Both chief information and chief digital officer roles are necessary and fundamental, says Mary Mesaglio, research vice-president at Gartner, the IT research and advisory group, who calls them “Samurais” and “Ninjas”.
Traditional IT people, like the Samurai, behave according to a set of rules, she says. “They were well respected and that code of conduct could be very useful. The Ninja, as a highly unorthodox fighter, was better at dealing with an unconventional enemy.”
But, she notes, it is difficult for the two roles to be performed by one person and there are often gaps, overlaps or ambiguities between them.
A 2014 Gartner survey of chief information officers found that only a third of companies with chief digital officers were “very clear” on how the role integrates with wider IT needs. Ms Mesaglio says that, in many ways, the digital job is an extension of the chief strategy officer.
Sometimes, the digital officer role is performed by the chief customer officer, chief innovation officer or chief technology officer. There is also overlap with the chief marketing officer and chief operating officer. Other titles for the role cited in Gartner’s 2014 survey included director of emerging platforms, director of digital technologies and head of digital innovation.
Finding people with the necessary diverse skills is difficult, says Richie Etwaru, chief digital officer at IMS Health of the US. “Chief digital officers have to understand products and services, profit and loss, organisational structure and how industries work from regulation to public perception.”
An unusual set of experiences is also useful, says Mr Etwaru. “You won’t get differentiating ideas from somebody who has done the same job the same way for 30 years.”
Post holders need to study the needs of their customers and must be able to anticipate how they will evolve.
Public tastes change faster than organisations can, says Mr Zuanella at Zurich, and galvanising leaders to focus quickly on this is an important chief digital officer role.
CDOs also need to be highly collaborative, skilled leaders who can work with difficult personalities because the job can involve treading on many toes. These qualities are more important than being a good technologist, Mr Etwaru says, because there will be lots of resistance.
“Chief digital officers need a very high level of emotional intelligence.

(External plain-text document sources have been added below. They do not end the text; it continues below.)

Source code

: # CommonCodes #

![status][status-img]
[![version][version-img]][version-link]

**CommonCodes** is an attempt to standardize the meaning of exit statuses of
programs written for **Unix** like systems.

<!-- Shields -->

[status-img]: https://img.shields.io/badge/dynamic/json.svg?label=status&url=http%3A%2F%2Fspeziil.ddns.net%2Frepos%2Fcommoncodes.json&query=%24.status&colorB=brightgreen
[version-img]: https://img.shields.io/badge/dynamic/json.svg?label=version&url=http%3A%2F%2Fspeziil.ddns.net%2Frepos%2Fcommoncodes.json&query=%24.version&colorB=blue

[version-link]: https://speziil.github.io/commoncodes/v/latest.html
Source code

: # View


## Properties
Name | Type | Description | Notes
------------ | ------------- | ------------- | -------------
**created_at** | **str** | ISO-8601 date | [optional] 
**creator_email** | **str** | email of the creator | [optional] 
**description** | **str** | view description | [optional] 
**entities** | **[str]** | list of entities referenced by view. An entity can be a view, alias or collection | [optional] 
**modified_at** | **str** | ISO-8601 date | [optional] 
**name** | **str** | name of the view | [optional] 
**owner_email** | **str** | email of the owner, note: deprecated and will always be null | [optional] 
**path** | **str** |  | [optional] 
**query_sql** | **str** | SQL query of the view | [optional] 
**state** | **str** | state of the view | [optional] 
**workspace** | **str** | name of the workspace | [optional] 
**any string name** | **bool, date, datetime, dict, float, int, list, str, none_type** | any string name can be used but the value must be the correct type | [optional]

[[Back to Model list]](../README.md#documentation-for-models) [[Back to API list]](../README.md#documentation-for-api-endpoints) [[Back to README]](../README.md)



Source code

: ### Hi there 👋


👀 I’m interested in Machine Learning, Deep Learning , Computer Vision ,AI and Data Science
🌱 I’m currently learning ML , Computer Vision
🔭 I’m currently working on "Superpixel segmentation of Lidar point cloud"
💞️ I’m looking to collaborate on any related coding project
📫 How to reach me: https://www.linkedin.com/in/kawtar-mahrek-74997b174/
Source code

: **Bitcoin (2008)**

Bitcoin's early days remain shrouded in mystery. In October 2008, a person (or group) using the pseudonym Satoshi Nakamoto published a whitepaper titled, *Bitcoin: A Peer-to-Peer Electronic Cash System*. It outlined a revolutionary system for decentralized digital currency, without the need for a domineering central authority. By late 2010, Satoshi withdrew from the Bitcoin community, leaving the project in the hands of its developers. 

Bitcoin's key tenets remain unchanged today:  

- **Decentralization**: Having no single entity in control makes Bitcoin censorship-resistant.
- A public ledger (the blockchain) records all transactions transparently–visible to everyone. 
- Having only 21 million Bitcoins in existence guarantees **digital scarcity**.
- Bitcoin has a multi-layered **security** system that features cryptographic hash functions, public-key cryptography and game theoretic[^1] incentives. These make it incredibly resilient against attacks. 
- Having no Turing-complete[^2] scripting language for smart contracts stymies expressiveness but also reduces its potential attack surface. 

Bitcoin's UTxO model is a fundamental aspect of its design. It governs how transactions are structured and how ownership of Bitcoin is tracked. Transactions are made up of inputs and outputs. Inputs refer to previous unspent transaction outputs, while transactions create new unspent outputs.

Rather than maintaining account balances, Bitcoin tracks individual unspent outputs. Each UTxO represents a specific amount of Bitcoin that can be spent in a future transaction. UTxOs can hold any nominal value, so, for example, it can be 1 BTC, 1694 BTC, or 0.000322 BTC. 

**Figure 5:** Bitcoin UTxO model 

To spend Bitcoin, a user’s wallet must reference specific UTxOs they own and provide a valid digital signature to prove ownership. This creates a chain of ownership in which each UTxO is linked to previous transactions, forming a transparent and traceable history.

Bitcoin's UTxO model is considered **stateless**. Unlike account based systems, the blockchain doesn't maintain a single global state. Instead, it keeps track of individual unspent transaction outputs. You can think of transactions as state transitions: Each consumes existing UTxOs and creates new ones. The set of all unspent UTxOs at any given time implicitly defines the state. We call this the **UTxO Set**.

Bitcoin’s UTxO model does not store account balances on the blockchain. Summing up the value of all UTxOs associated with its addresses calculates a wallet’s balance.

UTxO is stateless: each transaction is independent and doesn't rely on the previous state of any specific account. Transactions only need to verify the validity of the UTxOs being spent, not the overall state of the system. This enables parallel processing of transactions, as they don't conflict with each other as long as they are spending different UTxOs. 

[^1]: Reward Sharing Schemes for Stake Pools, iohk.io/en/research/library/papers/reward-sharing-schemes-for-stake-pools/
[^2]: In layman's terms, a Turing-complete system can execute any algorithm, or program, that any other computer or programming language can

You’ve got to be able to move people with you, not try to build your own fiefdom and put them out of work,” he says.
The best approach for the digital officer is to create a blueprint or business model, then hand it over to the existing management, he says.
When hiring, organisations should be open about their culture and the gap that needs bridging.

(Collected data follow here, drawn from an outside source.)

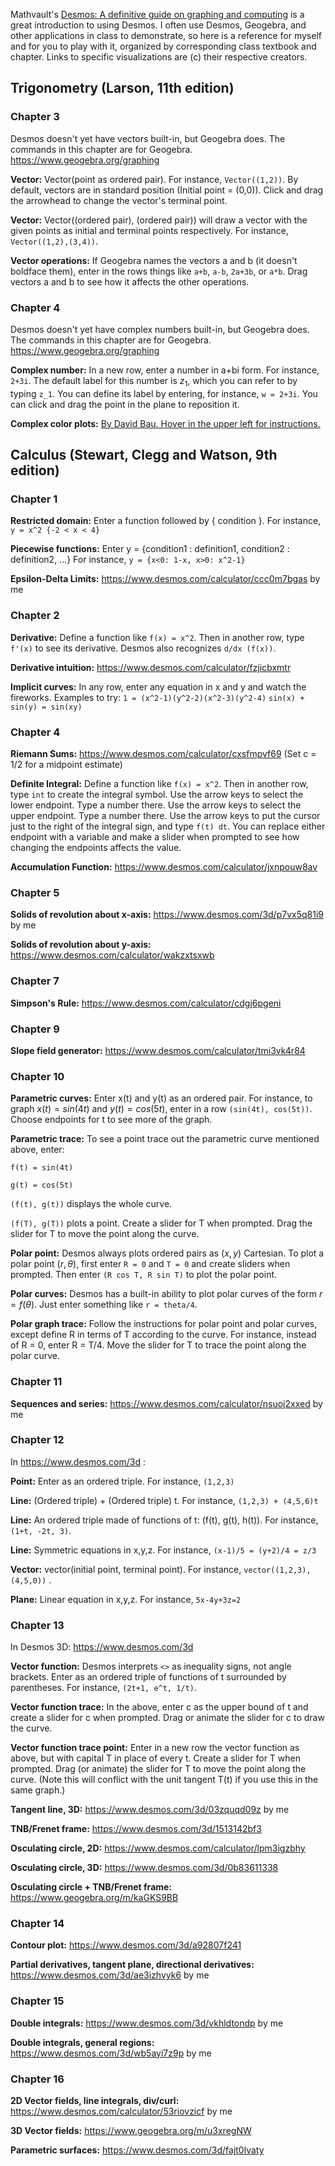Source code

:Mathvault's [Desmos: A definitive guide on graphing and computing](https://mathvault.ca/desmos-guide/) is a great introduction to using Desmos. I often use Desmos, Geogebra, and other applications in class to demonstrate, so here is a reference for myself and for you to play with it, organized by corresponding class textbook and chapter. Links to specific visualizations are (c) their respective creators.

## Trigonometry (Larson, 11th edition)

### Chapter 3

Desmos doesn't yet have vectors built-in, but Geogebra does. The commands in this chapter are for Geogebra. https://www.geogebra.org/graphing

**Vector:** Vector(point as ordered pair). For instance, `Vector((1,2))`. By default, vectors are in standard position (Initial point = (0,0)). Click and drag the arrowhead to change the vector's terminal point.

**Vector:** Vector((ordered pair), (ordered pair)) will draw a vector with the given points as initial and terminal points respectively. For instance, `Vector((1,2),(3,4))`.

**Vector operations:** If Geogebra names the vectors a and b (it doesn't boldface them), enter in the rows things like `a+b`, `a-b`, `2a+3b`, or `a*b`. Drag vectors a and b to see how it affects the other operations.

### Chapter 4

Desmos doesn't yet have complex numbers built-in, but Geogebra does. The commands in this chapter are for Geogebra. https://www.geogebra.org/graphing

**Complex number:** In a new row, enter a number in a+bi form. For instance, `2+3i`. The default label for this number is $z_1$, which you can refer to by typing `z_1`. You can define its label by entering, for instance, `w = 2+3i`. You can click and drag the point in the plane to reposition it.

**Complex color plots:** [By David Bau. Hover in the upper left for instructions.](http://davidbau.com/conformal/#z)

## Calculus (Stewart, Clegg and Watson, 9th edition)

### Chapter 1

**Restricted domain:** Enter a function followed by { condition }. For instance, `y = x^2 {-2 < x < 4}`

**Piecewise functions:** Enter y = {condition1 : definition1, condition2 : definition2, ...} For instance, `y = {x<0: 1-x, x>0: x^2-1}`

**Epsilon-Delta Limits:** https://www.desmos.com/calculator/ccc0m7bgas by me

### Chapter 2

**Derivative:** Define a function like `f(x) = x^2`. Then in another row, type `f'(x)` to see its derivative. Desmos also recognizes `d/dx (f(x))`.

**Derivative intuition:** https://www.desmos.com/calculator/fzjicbxmtr

**Implicit curves:** In any row, enter any equation in x and y and watch the fireworks. Examples to try: 
`1 = (x^2-1)(y^2-2)(x^2-3)(y^2-4)`
`sin(x) + sin(y) = sin(xy)`

### Chapter 4

**Riemann Sums:** https://www.desmos.com/calculator/cxsfmpvf69 (Set c = 1/2 for a midpoint estimate)

**Definite Integral:** Define a function like `f(x) = x^2`. Then in another row, type `int` to create the integral symbol. Use the arrow keys to select the lower endpoint. Type a number there. Use the arrow keys to select the upper endpoint. Type a number there. Use the arrow keys to put the cursor just to the right of the integral sign, and type `f(t) dt`. You can replace either endpoint with a variable and make a slider when prompted to see how changing the endpoints affects the value.

**Accumulation Function:** https://www.desmos.com/calculator/jxnpouw8av

### Chapter 5

**Solids of revolution about x-axis:** https://www.desmos.com/3d/p7vx5q81i9 by me

**Solids of revolution about y-axis:** https://www.desmos.com/calculator/wakzxtsxwb

### Chapter 7

**Simpson's Rule:** https://www.desmos.com/calculator/cdgj6pgeni

### Chapter 9

**Slope field generator:** https://www.desmos.com/calculator/tmi3vk4r84

### Chapter 10

**Parametric curves:** Enter x(t) and y(t) as an ordered pair. For instance, to graph $x(t) = sin(4t)$ and $y(t) = cos(5t)$, enter in a row `(sin(4t), cos(5t))`. Choose endpoints for t to see more of the graph.

**Parametric trace:** To see a point trace out the parametric curve mentioned above, enter:

`f(t) = sin(4t)`

`g(t) = cos(5t)`

`(f(t), g(t))` displays the whole curve.

`(f(T), g(T))` plots a point. Create a slider for T when prompted. Drag the slider for T to move the point along the curve.

**Polar point:** Desmos always plots ordered pairs as $(x,y)$ Cartesian. To plot a polar point $(r, \theta)$, first enter `R = 0` and `T = 0` and create sliders when prompted. Then enter `(R cos T, R sin T)` to plot the polar point.

**Polar curves:** Desmos has a built-in ability to plot polar curves of the form $r = f( \theta )$. Just enter something like `r = theta/4`.

**Polar graph trace:** Follow the instructions for polar point and polar curves, except define R in terms of T according to the curve. For instance, instead of R = 0, enter R = T/4. Move the slider for T to trace the point along the polar curve.

### Chapter 11

**Sequences and series:** https://www.desmos.com/calculator/nsuoj2xxed by me

### Chapter 12

In https://www.desmos.com/3d :

**Point:** Enter as an ordered triple. For instance, `(1,2,3)`

**Line:** (Ordered triple) + (Ordered triple) t. For instance, `(1,2,3) + (4,5,6)t`

**Line:** An ordered triple made of functions of t: (f(t), g(t), h(t)). For instance, `(1+t, -2t, 3)`.

**Line:** Symmetric equations in x,y,z. For instance, `(x-1)/5 = (y+2)/4 = z/3`

**Vector:** vector(initial point, terminal point). For instance, `vector((1,2,3),(4,5,0))` .

**Plane:** Linear equation in x,y,z. For instance, `5x-4y+3z=2`

### Chapter 13

In Desmos 3D: https://www.desmos.com/3d

**Vector function:** Desmos interprets `<>` as inequality signs, not angle brackets. Enter as an ordered triple of functions of t surrounded by parentheses. For instance, `(2t+1, e^t, 1/t)`. 

**Vector function trace:** In the above, enter c as the upper bound of t and create a slider for c when prompted. Drag or animate the slider for c to draw the curve.

**Vector function trace point:** Enter in a new row the vector function as above, but with capital T in place of every t. Create a slider for T when prompted. Drag (or animate) the slider for T to move the point along the curve. (Note this will conflict with the unit tangent T(t) if you use this in the same graph.)

**Tangent line, 3D:** https://www.desmos.com/3d/03zquqd09z by me

**TNB/Frenet frame:** https://www.desmos.com/3d/1513142bf3

**Osculating circle, 2D:** https://www.desmos.com/calculator/lpm3igzbhy

**Osculating circle, 3D:** https://www.desmos.com/3d/0b83611338

**Osculating circle + TNB/Frenet frame:** https://www.geogebra.org/m/kaGKS9BB

### Chapter 14

**Contour plot:** https://www.desmos.com/3d/a92807f241

**Partial derivatives, tangent plane, directional derivatives:** https://www.desmos.com/3d/ae3izhvyk6 by me

### Chapter 15

**Double integrals:** https://www.desmos.com/3d/vkhldtondp by me

**Double integrals, general regions:** https://www.desmos.com/3d/wb5ayi7z9p by me

### Chapter 16

**2D Vector fields, line integrals, div/curl:** https://www.desmos.com/calculator/53riovzicf by me

**3D Vector fields:** https://www.geogebra.org/m/u3xregNW

**Parametric surfaces:** https://www.desmos.com/3d/fajt0lvaty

Mr Zuanella says chief digital officers are often entrepreneurial and want to do things fast, so it is best to be honest if the organisation is not used to working that way. “Otherwise, it will be like a speedboat arriving in a fleet of oil tankers. The chief digital officer will just thrash around and get very frustrated.”
Consumer-focused companies in areas such as retail and travel were the first to appoint people to the role, but it is beginning to appear in corporate finance, insurance, commercial property and logistics companies.

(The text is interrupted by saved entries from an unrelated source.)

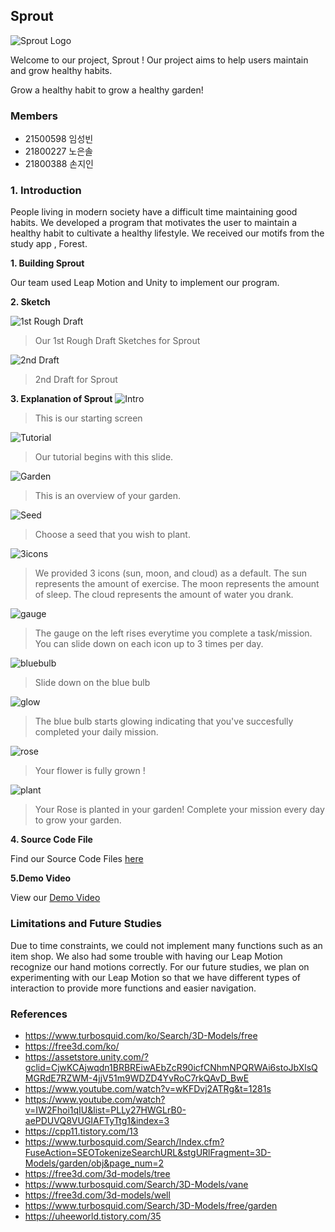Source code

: ## Sprout 
![Sprout Logo](https://github.com/gracenho829/Sprout/blob/master/sprout.png)

Welcome to our project, Sprout ! 
Our project aims to help users maintain and grow healthy habits. 

Grow a healthy habit to grow a healthy garden! 


### Members

- 21500598 임성빈
- 21800227 노은솔
- 21800388 손지인

### 1. Introduction 
People living in modern society have a difficult time maintaining good habits. 
We developed a program that motivates the user to maintain a healthy habit to cultivate a healthy lifestyle.
We received our motifs from the study app , Forest. 


**1. Building Sprout**

Our team used Leap Motion and Unity to implement our program. 

**2. Sketch**

![1st Rough Draft](https://github.com/gracenho829/Sprout/blob/master/1stroughdraft.png)
> Our 1st Rough Draft Sketches for Sprout 

![2nd Draft](https://github.com/gracenho829/Sprout/blob/master/KakaoTalk_Photo_2020-06-06-18-48-26.png)
> 2nd Draft for Sprout 

**3. Explanation of Sprout**
![Intro](https://github.com/gracenho829/Sprout/blob/master/logo.png)
>This is our starting screen 

![Tutorial](https://github.com/gracenho829/Sprout/blob/master/intro.png)
>Our tutorial begins with this slide.

![Garden](https://github.com/gracenho829/Sprout/blob/master/garden.png)
> This is an overview of your garden. 

![Seed](https://github.com/gracenho829/Sprout/blob/master/bluebulb.png)
> Choose a seed that you wish to plant. 

![3icons](https://github.com/gracenho829/Sprout/blob/master/3icons.png)
> We provided 3 icons (sun, moon, and cloud) as a default. The sun represents the amount of exercise. The moon represents the amount of sleep. The cloud represents the amount of water you drank. 

![gauge](https://github.com/gracenho829/Sprout/blob/master/gauge.png)
> The gauge on the left rises everytime you complete a task/mission. You can slide down on each icon up to 3 times per day. 

![bluebulb](https://github.com/gracenho829/Sprout/blob/master/bluebulb.png)
> Slide down on the blue bulb 

![glow](https://github.com/gracenho829/Sprout/blob/master/glow.png)
> The blue bulb starts glowing indicating that you've succesfully completed your daily mission. 

![rose](https://github.com/gracenho829/Sprout/blob/master/rose.png)
> Your flower is fully grown ! 

![plant](https://github.com/gracenho829/Sprout/blob/master/plant.png)
>Your Rose is planted in your garden! Complete your mission every day to grow your garden. 

**4. Source Code File**

Find our Source Code Files [here](https://github.com/gracenho829/Sprout/blob/master/HCI%202-3%20Final%20report_Source%20code.docx)

**5.Demo Video**

View our [Demo Video](https://drive.google.com/file/d/1uxQTkJAahFRxnK7z2ckBsBdYkmXt-AMt/view?usp=sharing)

### Limitations and Future Studies

Due to time constraints, we could not implement many functions such as an item shop. 
We also had some trouble with having our Leap Motion recognize our hand motions correctly.
For our future studies, we plan on experimenting with our Leap Motion so that we have different types of interaction to provide more functions and easier navigation. 

### References 
- https://www.turbosquid.com/ko/Search/3D-Models/free
- https://free3d.com/ko/
- https://assetstore.unity.com/?gclid=CjwKCAjwqdn1BRBREiwAEbZcR90icfCNhmNPQRWAi6stoJbXlsQMGRdE7RZWM-4jjV51m9WDZD4YvRoC7rkQAvD_BwE
- https://www.youtube.com/watch?v=wKFDvj2ATRg&t=1281s
- https://www.youtube.com/watch?v=IW2Fhoi1qIU&list=PLLy27HWGLrB0-aePDUVQ8VUGIAFTyTtg1&index=3
- https://cpp11.tistory.com/13
- https://www.turbosquid.com/Search/Index.cfm?FuseAction=SEOTokenizeSearchURL&stgURlFragment=3D-Models/garden/obj&page_num=2
- https://free3d.com/3d-models/tree
- https://www.turbosquid.com/Search/3D-Models/vane
- https://free3d.com/3d-models/well
- https://www.turbosquid.com/Search/3D-Models/free/garden
- https://uheeworld.tistory.com/35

Even digital companies need a chief digital officer to stay ahead, says Mr Etwaru.
Mr Zuanella, however, sees the post as an interim one, because once an organisation reaches digital maturity, it will no longer be necessary. But they will probably be around for 15 years, he says.
Companies without a chief digital officer or a chief customer officer cope badly, says Mr Zuanella, unless they have people who can work across functional silos. “Lots of companies talk about this, but far fewer really have it.”
It is crucial for chief executives to explain the role to the rest of the management team to ensure they understand what it involves. Chief executives, as Mr Zuanella says, are ultimately responsibility for ensuring digital transformation happens. “It is no good if they are detached,” he says.